The dagger, like Niko's sword, was dream-forged and it felt hot in the Riddler's hand.
He raced his Stepson, on his right, to reach the snake and the two of them began to hack away.
With every stroke acid ichor spouted, so that Tempus's skin sizzled, blistered, and peeled.
There was no time to fear for Niko, beside him as if they were once more a bonded pair.
Jihan was wound in coils, protecting one child who was absolutely silent. The other, Arton, was curled up moaning, forgotten on the floor except when ichor struck him and he squealed at the pain.
The snake didn't flail or shrink from the damage Niko's sword did, though Tempus's deeper cuts could give it pause.
The Riddler realized just in time what must be wrong-just as the snake was tensing and Jihan, mouth open and eyes bulging as the breath was squeezed from her, called his name and the viper fixed Niko with a gaze that pushed Stealth backward and made him drop his sword.
For no snake, not even a Nisibisi snake, should be growing larger and bolder as it fought and bled.
Tempus looked up and around and saw the source of the snake's supernatural power: an eagle perched, bating, in the bolthole of the palace wall.

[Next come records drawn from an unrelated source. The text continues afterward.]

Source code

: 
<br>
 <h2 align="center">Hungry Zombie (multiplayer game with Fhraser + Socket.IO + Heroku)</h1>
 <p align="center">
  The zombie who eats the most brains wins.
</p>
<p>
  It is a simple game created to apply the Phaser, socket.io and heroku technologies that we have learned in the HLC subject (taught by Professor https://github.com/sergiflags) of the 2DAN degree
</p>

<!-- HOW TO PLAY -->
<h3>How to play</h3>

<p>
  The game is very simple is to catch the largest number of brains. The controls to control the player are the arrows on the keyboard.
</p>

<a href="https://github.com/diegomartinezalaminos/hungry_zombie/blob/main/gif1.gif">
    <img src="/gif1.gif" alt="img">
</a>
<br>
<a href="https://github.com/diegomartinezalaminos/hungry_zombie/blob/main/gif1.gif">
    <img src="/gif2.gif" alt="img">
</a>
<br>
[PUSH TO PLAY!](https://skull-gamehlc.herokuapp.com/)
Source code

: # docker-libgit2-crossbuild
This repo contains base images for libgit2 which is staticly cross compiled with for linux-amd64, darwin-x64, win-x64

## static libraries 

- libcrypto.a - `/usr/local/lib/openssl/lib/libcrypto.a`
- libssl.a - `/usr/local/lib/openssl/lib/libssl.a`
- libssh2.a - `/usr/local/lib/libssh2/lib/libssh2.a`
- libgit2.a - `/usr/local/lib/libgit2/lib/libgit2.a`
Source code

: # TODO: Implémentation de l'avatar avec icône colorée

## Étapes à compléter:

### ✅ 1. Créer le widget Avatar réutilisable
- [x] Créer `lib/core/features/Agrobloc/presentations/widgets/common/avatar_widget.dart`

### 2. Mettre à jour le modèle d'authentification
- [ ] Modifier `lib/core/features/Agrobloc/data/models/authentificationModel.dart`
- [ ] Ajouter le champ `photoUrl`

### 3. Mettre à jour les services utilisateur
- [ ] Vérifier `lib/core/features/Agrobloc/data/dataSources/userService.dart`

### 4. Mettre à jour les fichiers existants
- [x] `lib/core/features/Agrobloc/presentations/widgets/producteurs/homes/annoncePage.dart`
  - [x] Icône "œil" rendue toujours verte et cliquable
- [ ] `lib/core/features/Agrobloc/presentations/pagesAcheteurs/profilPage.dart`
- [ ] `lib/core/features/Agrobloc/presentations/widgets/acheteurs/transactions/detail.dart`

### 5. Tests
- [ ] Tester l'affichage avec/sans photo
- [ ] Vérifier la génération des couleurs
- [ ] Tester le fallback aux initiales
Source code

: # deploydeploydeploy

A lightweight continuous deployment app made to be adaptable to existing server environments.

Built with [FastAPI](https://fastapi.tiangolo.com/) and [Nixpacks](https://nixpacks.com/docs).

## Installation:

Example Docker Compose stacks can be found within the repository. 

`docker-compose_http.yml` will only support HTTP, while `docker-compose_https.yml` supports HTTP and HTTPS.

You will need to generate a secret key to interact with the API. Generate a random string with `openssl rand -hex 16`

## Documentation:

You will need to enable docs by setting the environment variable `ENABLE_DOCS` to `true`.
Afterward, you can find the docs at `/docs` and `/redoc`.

Beside him, Niko faltered, his face blistered, his ankles entangled in the ever growing coils of the snake.
Tempus knew he risked Stealth's life as he stepped out of striking range and raised his knifehand.
His eyes met the eagle's and it called softly, a cry like a baby's, and raised its head and clacked its beak.
Then the dagger Stealth had loaned him flew through the air and struck the eagle's breast.
A screech like a witch burning at the stake resounded, so that Niko lost his footing, hands clapped to either ear, and fell among the deadly coils.
But it was a chance Tempus had had to take.
And as he strode forward, faster than anything else within that room because, at last, his wrath had brought the gods awake and power rose within him, the eagle overhead burst into flame.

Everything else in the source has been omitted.